The “artwork” in question is an immersive room full of bitchin’ visuals.
That’s fantastic. I can get a bit reverse-snobby and “get off my lawn” about modern art sometimes, but this shows the real creative potential of modern technology. Stunning presentation.
I don’t want to threadshit like Bo but it was newish and impressive when Kubrick did it in 2001. Now it’s still cool and I want to go to there, but my life has been ruined by having a head crammed with a century of pop culture.
I don’t think he did so at all and I agree with him. It isn’t really new or cutting edge… unless you haven’t seen something similar be done before I guess.
It is cool looking, but the visitors didn’t look all that stunned to me. Some of those effects you could make with an old fashioned disco ball. Remember those? Them were some hot times, by cracky!

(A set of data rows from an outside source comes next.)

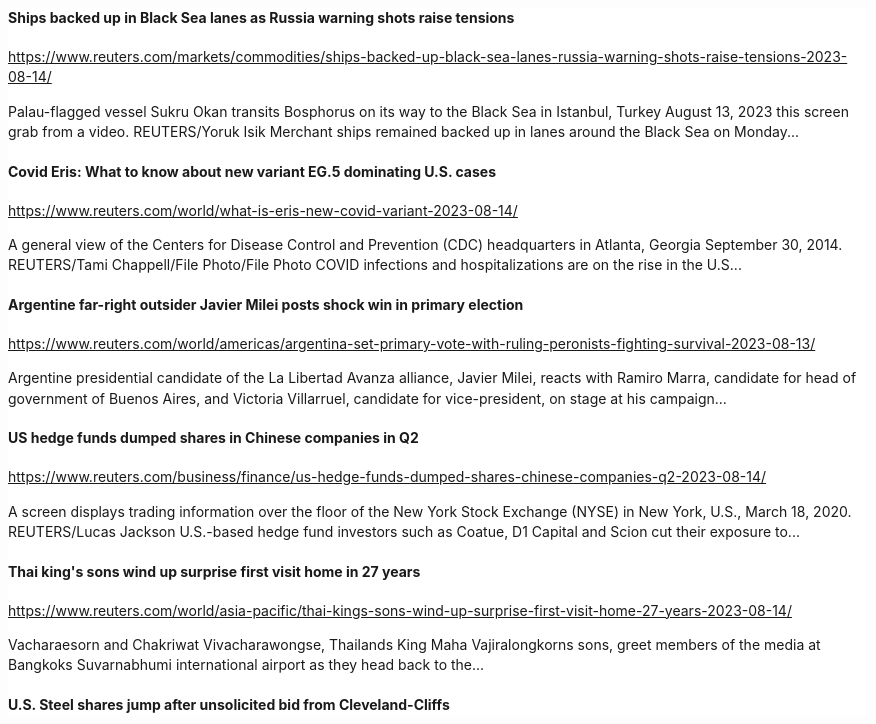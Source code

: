 #### Ships backed up in Black Sea lanes as Russia warning shots raise tensions

https://www.reuters.com/markets/commodities/ships-backed-up-black-sea-lanes-russia-warning-shots-raise-tensions-2023-08-14/

Palau-flagged vessel Sukru Okan transits Bosphorus on its way to the
Black Sea in Istanbul, Turkey August 13, 2023 this screen grab from a
video. REUTERS/Yoruk Isik Merchant ships remained backed up in lanes
around the Black Sea on Monday\...

#### Covid Eris: What to know about new variant EG.5 dominating U.S. cases

https://www.reuters.com/world/what-is-eris-new-covid-variant-2023-08-14/

A general view of the Centers for Disease Control and Prevention (CDC)
headquarters in Atlanta, Georgia September 30, 2014. REUTERS/Tami
Chappell/File Photo/File Photo COVID infections and hospitalizations are
on the rise in the U.S\...

#### Argentine far-right outsider Javier Milei posts shock win in primary election

https://www.reuters.com/world/americas/argentina-set-primary-vote-with-ruling-peronists-fighting-survival-2023-08-13/

Argentine presidential candidate of the La Libertad Avanza alliance,
Javier Milei, reacts with Ramiro Marra, candidate for head of government
of Buenos Aires, and Victoria Villarruel, candidate for vice-president,
on stage at his campaign\...

#### US hedge funds dumped shares in Chinese companies in Q2

https://www.reuters.com/business/finance/us-hedge-funds-dumped-shares-chinese-companies-q2-2023-08-14/

A screen displays trading information over the floor of the New York
Stock Exchange (NYSE) in New York, U.S., March 18, 2020. REUTERS/Lucas
Jackson U.S.-based hedge fund investors such as Coatue, D1 Capital and
Scion cut their exposure to\...

#### Thai king's sons wind up surprise first visit home in 27 years

https://www.reuters.com/world/asia-pacific/thai-kings-sons-wind-up-surprise-first-visit-home-27-years-2023-08-14/

Vacharaesorn and Chakriwat Vivacharawongse, Thailands King Maha
Vajiralongkorns sons, greet members of the media at Bangkoks
Suvarnabhumi international airport as they head back to the\...

#### U.S. Steel shares jump after unsolicited bid from Cleveland-Cliffs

I liked some of the imagery, but found a lot of the sounds painful. What was most interesting to me was how people divided into those who sit still and absorb, those who have to move around, and those who have to view everything through their little cell phones. What did those people use as their filter before cell phones?
I seem to remember having to drag you away from a single case of Roman coins at the British Museum after half an hour by pleading that we would never make it through the rest of the museum at that rate!
Roman era, but they were Sassanian coins! Sassanian coins require at least an hour ;)!
I have to admit the British Museum in particular is peculiarly well-designed to distract me for days on end. It may be reprehensible in retrospect, but colonial looting on such a massive scale and then tightly concentrated like that is not far from heroin to me. It might be bad in general, but it feels great in the moment :p.
Yes, the tech isn’t ground breaking, but is that really the standard you judge art by? The electric guitar is about 90 years old, but people can still do amazing things with it.
I imagine this is much more impressive if you actually experience it, though, rather than watching a video.